С ковриком в руках в лифт зашла дама. Как только он поехал вниз, дама стала встряхивать коврик. Мы с Чарой расчихались. Как бы испытывая неловкость от своих действий, дама сказала: «Давно лежит у дверей и хоть бы кто встряхнул». Потом вышла, взяла почту и поехала с ковриком вверх. Мы стояли с Чарой и смотрели ей вослед. Никаких подобающих слов у нас сразу не нашлось. Выйдя на улицу и жадно задышав свежим воздухом, я хотел было сказать собаке традиционное: «Бывает». Но подумал и ничего не сказал. Потому что такого не бывает, чтобы в лифте вытряхивали коврики. А вот было. Везет нам с Чарой на редкие явления.
Шарпея Якова мы с Чарой всегда обходим стороной. Завидев Чару, он ложится, вытягивая лапы, как лягушка, и вертит хвостиком. Моя огибает его метрах в трех и при этом никогда на него не смотрит. А нынче случилось нечто. Яков как обычно растянулся на нашем пути, пролив морду на лапы, а Чара, не сворачивая, наступила ему на голову и прошла по спине. Как по бревну. При этом, как всегда, смотрела куда-то поверх рыжего. Ни я, ни хозяйка шарпея такого цирка не ожидали. Не ожидал и Яков. Он ожил только тогда, когда Чарка уже спрыгнула с него и семенила дальше. Быстро поднялся и глухо, коротко тявкнул.

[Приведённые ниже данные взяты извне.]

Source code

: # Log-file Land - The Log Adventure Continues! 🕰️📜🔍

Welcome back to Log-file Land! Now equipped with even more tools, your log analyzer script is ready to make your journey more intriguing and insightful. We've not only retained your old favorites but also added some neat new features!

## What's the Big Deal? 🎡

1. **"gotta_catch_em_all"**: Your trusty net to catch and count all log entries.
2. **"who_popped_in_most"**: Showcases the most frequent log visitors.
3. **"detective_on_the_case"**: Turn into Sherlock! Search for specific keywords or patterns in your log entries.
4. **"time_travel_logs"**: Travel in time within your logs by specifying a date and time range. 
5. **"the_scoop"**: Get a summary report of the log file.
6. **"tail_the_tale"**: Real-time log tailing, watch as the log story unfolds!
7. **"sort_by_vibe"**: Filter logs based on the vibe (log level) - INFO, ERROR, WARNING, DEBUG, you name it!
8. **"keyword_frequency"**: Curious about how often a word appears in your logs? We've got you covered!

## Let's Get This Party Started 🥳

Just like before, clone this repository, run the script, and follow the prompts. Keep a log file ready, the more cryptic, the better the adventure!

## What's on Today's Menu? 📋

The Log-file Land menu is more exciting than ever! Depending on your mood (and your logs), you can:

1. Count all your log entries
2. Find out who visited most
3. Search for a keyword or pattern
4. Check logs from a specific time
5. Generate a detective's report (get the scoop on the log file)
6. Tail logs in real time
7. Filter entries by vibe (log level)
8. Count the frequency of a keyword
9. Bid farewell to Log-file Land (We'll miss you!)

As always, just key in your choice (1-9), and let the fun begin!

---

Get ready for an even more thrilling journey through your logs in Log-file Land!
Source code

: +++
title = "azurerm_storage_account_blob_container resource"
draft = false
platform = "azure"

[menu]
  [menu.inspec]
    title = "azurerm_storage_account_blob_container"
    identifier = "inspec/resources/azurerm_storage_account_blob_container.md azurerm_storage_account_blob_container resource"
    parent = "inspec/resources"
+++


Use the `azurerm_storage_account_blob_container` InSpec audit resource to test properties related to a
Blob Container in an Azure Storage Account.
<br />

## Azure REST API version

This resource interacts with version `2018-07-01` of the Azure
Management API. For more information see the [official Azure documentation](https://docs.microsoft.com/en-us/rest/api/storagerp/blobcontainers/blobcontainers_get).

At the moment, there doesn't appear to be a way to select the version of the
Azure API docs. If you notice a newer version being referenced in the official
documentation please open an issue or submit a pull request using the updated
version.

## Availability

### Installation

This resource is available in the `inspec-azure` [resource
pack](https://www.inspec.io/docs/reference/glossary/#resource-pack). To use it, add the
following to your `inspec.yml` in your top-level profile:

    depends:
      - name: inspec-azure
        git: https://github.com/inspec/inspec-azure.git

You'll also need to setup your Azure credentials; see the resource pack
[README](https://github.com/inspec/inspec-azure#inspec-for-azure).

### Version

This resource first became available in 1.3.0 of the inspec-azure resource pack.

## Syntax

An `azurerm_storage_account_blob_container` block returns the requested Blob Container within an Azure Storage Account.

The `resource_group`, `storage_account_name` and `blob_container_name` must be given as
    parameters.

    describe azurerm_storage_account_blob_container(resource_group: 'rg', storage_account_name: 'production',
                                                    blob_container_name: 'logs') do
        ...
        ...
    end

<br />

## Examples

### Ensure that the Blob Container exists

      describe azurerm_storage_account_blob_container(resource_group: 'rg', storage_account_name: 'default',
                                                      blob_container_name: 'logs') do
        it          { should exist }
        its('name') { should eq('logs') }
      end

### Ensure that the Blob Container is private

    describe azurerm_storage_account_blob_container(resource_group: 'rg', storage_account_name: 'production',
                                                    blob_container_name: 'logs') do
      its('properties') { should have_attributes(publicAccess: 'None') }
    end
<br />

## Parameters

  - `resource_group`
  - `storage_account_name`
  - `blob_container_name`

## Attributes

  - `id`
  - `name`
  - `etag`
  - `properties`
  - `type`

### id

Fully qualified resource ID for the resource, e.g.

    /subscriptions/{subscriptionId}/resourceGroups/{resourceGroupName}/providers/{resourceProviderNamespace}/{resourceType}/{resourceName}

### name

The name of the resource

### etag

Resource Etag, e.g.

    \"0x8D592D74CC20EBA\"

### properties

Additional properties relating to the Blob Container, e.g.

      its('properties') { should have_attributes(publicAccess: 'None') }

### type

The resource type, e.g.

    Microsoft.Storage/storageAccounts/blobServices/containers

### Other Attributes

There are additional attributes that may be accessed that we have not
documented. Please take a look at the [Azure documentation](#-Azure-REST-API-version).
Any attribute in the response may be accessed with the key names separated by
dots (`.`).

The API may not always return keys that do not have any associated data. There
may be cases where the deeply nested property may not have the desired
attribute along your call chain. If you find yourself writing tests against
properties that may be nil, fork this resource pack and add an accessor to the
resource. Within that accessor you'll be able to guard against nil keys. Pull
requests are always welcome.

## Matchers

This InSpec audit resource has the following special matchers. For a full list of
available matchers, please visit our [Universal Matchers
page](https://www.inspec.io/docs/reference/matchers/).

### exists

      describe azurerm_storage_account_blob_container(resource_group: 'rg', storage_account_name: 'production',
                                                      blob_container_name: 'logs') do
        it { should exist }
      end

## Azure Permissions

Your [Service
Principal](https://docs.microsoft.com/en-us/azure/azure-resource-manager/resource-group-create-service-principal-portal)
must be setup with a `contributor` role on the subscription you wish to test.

Кажется, от восторга он не мог дышать. Уже дома я спросил собаку: что это было? Она ничего не ответила. Она и меня порой игнорирует.
Гуляли в парке и нашли под ногами связку ключей. Обыкновенное колечко, а на нем пять разновеликих железок. Время утреннее, безлюдное. Понятно только одно, потеря недавняя – совсем сухие. «Все одно гуляем, – сказал я Чаре, – так пойдем поищем растеряшу». Тоже, видать, с собачкой прогуливался. Через пять минут встретили старичка с ленивым бассетом. «Вот, – говорю, – кто-то ключики обронил». Показал ему связку. Старичок оживился: «Тут дама прошла. Давайте догоним». Стали догонять. Со скоростью ленивого бассета. Через полчаса, как ни странно, догнали. «Нет, – говорит, – дама. Не мои». Старичок уже к другим тянется. Не теряли? Нет, говорят и те. И к третьим неутомимый шлепает. Они, мужчина и колли, отмахнулись сердито и дальше пошли. Так, приставучей группой, бродили часа два по обширным просторам Кусковского парка. Мы уж с Чарой и не рады были, что нашли эти ключи. Не рады были, если честно, и энергичному дедку с его неимоверно замедленным бассетом. Проще было бы тащить за собой бревно. Притомившись, сели на скамейку. Я достал ключи и стал рассматривать, примеряясь, а не закинуть ли их на середину пруда. Глянул и старичок. А потом вдруг стал хлопать себя по карманам, таращить глаза и наконец крикнул: «Оспаде Есусе, а ключики-то мои!». Интересное это время – старость. Все можно. Можно два часа ходить по слякоти, под мерзким дождем, и предлагать первым встречным ключи от своей квартиры.